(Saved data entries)
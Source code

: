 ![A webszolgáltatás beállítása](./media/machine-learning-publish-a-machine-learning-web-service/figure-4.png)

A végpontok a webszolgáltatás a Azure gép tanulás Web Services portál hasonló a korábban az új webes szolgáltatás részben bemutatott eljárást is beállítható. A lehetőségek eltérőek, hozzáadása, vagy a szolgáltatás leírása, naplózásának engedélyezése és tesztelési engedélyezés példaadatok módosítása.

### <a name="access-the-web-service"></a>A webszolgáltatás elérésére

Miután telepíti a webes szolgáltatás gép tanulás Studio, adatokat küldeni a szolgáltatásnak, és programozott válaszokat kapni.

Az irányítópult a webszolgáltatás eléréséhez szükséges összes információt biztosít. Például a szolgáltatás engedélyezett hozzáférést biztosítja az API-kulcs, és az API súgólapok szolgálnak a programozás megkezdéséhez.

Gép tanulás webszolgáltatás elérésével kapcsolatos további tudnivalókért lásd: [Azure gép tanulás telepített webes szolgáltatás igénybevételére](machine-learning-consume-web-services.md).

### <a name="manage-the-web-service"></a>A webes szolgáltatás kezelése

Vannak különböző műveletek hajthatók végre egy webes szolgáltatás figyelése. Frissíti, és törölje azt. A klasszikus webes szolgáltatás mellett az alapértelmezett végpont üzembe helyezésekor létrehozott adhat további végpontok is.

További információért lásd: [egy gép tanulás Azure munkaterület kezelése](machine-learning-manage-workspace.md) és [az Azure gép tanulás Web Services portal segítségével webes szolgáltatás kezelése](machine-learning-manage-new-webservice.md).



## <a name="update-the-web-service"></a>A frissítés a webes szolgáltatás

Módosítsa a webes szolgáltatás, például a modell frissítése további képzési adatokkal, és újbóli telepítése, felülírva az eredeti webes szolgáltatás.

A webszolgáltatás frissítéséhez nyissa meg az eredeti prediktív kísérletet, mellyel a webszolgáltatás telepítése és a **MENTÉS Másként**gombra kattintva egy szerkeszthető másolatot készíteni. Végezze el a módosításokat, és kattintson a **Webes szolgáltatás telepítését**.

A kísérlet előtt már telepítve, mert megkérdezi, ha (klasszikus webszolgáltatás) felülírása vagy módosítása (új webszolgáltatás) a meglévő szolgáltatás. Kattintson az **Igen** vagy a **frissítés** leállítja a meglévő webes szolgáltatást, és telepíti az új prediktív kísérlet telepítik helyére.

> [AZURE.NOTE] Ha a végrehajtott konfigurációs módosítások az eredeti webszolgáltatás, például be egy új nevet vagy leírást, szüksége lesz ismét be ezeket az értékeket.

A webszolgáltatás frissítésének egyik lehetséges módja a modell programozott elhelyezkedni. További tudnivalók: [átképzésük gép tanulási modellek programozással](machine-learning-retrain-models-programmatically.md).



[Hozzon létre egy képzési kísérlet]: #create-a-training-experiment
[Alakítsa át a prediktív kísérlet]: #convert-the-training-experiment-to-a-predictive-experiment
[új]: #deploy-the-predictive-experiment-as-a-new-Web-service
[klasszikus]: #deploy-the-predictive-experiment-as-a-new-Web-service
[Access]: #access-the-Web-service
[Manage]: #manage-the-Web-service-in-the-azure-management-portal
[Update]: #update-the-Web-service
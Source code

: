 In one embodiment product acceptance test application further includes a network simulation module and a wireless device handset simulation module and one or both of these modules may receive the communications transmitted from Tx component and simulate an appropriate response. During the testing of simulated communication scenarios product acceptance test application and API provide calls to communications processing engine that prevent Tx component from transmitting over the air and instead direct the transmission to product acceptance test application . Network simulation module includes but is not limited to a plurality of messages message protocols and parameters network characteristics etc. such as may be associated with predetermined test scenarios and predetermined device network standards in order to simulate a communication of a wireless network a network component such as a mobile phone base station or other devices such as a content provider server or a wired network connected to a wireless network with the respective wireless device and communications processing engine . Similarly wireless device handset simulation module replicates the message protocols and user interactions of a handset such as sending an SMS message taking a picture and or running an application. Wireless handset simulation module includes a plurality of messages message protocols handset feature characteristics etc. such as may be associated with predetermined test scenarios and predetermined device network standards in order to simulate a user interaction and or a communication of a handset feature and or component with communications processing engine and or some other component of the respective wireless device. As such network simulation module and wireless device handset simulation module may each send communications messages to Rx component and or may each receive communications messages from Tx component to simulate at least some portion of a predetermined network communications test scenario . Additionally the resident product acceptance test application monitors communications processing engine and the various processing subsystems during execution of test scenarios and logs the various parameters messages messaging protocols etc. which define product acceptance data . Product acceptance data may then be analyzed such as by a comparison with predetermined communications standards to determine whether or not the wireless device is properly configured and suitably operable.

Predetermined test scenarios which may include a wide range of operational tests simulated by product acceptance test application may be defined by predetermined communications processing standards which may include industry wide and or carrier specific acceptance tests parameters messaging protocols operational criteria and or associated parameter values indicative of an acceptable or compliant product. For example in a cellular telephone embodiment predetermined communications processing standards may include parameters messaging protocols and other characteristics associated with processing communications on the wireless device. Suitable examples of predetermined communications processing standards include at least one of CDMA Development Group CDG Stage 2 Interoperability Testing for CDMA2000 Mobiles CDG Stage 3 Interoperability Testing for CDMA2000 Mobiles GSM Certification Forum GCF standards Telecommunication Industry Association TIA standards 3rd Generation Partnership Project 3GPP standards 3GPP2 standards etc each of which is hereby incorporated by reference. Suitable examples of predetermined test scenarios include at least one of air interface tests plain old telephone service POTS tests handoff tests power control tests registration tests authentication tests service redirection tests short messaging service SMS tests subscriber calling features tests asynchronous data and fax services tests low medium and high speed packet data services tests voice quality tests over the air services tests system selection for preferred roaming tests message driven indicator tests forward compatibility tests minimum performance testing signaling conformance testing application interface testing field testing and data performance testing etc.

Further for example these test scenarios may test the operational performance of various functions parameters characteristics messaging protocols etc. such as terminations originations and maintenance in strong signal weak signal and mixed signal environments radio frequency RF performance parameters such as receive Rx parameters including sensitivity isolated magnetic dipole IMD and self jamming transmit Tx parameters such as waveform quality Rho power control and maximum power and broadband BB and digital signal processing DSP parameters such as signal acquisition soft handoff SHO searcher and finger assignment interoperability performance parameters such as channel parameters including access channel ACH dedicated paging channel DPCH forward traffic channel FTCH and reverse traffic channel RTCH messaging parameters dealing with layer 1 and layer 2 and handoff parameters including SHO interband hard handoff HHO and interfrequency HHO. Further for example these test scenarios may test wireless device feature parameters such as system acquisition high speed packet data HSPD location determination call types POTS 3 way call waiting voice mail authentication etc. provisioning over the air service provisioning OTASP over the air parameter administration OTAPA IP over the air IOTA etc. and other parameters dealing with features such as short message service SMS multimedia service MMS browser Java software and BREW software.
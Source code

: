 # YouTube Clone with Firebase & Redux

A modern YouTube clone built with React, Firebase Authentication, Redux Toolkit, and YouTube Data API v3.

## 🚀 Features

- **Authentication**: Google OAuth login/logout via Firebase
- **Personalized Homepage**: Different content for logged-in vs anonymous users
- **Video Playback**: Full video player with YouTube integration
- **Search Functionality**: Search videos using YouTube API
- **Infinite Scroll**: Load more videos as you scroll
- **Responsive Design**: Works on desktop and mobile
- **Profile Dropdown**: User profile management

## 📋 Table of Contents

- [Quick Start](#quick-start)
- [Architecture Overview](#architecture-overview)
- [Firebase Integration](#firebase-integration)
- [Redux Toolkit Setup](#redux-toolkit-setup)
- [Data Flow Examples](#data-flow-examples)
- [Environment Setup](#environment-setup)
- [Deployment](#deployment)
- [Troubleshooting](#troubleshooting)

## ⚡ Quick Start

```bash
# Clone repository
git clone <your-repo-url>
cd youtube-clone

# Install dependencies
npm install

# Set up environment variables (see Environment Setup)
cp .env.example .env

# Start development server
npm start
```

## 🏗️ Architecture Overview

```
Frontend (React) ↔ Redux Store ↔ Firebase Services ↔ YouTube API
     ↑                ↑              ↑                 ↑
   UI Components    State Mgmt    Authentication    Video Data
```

Action item
With the line containing "## 📋 Table of Contents" as the first and the last line above as the final one, copy those lines exactly and no others.

Answer to this problem
## 📋 Table of Contents

- [Quick Start](#quick-start)
- [Architecture Overview](#architecture-overview)
- [Firebase Integration](#firebase-integration)
- [Redux Toolkit Setup](#redux-toolkit-setup)
- [Data Flow Examples](#data-flow-examples)
- [Environment Setup](#environment-setup)
- [Deployment](#deployment)
- [Troubleshooting](#troubleshooting)

## ⚡ Quick Start

```bash
# Clone repository
git clone <your-repo-url>
cd youtube-clone

# Install dependencies
npm install

# Set up environment variables (see Environment Setup)
cp .env.example .env

# Start development server
npm start
```

## 🏗️ Architecture Overview

```
Frontend (React) ↔ Redux Store ↔ Firebase Services ↔ YouTube API
     ↑                ↑              ↑                 ↑
   UI Components    State Mgmt    Authentication    Video Data
```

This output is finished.